Produce an exact copy of the lines from the line containing "color: #ccc;" through the last line of the entries below, and only those lines.

[Saved data entries]
★ ★ ★ ★ ★ ★ ★

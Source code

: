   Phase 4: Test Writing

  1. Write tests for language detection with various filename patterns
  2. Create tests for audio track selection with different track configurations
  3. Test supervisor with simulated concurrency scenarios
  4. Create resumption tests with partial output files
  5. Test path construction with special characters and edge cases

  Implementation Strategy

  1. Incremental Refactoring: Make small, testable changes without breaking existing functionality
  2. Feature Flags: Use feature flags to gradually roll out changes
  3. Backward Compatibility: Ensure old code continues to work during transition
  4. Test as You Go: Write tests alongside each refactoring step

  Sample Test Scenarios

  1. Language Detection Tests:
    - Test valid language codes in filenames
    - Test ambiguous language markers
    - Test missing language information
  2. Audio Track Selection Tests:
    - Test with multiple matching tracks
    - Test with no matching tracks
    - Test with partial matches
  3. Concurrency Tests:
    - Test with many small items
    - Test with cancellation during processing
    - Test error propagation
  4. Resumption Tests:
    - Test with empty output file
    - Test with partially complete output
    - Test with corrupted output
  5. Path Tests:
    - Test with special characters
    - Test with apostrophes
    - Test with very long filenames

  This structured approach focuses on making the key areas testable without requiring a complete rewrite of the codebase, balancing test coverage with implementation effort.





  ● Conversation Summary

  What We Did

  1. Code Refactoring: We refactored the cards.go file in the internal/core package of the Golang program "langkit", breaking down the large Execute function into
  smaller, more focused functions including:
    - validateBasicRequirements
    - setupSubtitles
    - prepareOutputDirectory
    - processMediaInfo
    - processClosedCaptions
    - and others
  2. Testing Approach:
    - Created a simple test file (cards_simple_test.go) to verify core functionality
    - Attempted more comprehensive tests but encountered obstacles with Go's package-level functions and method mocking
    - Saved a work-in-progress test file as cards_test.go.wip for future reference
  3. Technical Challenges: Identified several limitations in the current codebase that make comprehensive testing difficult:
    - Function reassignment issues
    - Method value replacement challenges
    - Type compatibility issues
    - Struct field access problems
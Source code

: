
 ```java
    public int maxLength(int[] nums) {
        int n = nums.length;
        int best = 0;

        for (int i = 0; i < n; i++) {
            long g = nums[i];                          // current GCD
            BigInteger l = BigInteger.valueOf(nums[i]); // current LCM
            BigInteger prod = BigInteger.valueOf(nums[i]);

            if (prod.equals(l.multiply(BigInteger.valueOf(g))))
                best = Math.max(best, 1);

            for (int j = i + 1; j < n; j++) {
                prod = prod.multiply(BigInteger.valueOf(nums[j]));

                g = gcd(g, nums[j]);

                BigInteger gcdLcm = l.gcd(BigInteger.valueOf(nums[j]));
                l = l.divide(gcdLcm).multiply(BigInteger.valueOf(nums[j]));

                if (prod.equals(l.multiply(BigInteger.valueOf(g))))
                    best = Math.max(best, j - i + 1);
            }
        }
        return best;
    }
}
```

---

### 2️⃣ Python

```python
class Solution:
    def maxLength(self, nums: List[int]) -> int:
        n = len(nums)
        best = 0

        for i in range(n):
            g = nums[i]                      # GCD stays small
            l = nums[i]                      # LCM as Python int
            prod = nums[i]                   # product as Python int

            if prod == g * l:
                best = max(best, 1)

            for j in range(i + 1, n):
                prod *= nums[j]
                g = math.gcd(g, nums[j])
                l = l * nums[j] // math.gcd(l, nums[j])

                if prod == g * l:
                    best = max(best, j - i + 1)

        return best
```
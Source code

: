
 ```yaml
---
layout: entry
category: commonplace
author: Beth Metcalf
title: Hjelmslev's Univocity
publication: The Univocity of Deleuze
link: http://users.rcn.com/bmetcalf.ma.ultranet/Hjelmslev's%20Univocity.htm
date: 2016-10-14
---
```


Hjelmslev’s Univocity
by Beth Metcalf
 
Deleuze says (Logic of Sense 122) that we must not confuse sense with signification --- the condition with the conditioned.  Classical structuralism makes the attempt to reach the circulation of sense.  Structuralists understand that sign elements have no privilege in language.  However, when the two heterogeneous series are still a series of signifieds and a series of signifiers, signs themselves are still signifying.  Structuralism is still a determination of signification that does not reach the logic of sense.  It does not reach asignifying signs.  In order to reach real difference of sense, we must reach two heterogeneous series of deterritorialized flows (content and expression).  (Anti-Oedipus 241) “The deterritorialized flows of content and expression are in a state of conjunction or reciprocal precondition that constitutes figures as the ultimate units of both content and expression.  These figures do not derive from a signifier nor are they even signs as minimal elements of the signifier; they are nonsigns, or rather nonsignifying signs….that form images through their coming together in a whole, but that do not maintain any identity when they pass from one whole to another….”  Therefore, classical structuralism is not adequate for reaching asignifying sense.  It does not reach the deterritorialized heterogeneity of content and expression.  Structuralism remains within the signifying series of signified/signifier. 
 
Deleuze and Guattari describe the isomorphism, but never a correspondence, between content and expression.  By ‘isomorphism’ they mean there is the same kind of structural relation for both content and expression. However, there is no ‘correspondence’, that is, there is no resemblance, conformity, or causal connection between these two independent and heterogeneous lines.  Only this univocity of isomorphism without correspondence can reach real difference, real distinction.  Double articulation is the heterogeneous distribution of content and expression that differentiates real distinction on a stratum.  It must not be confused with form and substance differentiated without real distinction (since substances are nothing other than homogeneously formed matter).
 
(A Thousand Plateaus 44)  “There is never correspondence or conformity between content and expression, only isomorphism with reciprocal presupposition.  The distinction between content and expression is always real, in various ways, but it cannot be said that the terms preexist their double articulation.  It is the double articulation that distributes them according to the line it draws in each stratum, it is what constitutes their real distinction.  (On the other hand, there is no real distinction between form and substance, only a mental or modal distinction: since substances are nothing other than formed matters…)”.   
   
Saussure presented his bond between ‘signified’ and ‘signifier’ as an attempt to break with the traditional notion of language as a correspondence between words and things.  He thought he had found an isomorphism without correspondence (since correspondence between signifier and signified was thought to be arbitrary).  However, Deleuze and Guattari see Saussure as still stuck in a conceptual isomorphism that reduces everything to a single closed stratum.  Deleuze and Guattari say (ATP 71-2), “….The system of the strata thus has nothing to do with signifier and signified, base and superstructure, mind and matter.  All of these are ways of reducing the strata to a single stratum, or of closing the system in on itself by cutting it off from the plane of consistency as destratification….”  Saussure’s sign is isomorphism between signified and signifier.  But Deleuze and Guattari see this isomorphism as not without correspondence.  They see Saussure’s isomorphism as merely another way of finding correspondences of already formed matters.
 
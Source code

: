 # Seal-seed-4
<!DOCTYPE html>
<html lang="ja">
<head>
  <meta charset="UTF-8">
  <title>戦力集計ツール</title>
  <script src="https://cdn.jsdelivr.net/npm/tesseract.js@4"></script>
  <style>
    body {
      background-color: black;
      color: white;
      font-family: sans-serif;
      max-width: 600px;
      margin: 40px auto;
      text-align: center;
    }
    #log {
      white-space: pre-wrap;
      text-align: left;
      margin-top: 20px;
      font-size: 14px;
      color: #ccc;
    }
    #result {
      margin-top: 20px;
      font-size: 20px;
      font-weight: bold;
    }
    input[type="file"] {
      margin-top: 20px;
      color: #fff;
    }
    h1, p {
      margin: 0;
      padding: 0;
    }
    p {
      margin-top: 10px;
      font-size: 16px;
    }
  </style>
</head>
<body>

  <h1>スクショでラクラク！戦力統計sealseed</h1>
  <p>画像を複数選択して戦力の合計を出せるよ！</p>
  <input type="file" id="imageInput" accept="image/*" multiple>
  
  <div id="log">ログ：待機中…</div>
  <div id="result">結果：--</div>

★ ★ ★ ★ ★ ★ ★

▶ **EXPECTED ANSWER**
      color: #ccc;
    }
    #result {
      margin-top: 20px;
      font-size: 20px;
      font-weight: bold;
    }
    input[type="file"] {
      margin-top: 20px;
      color: #fff;
    }
    h1, p {
      margin: 0;
      padding: 0;
    }
    p {
      margin-top: 10px;
      font-size: 16px;
    }
  </style>
</head>
<body>

  <h1>スクショでラクラク！戦力統計sealseed</h1>
  <p>画像を複数選択して戦力の合計を出せるよ！</p>
  <input type="file" id="imageInput" accept="image/*" multiple>
  
  <div id="log">ログ：待機中…</div>
  <div id="result">結果：--</div>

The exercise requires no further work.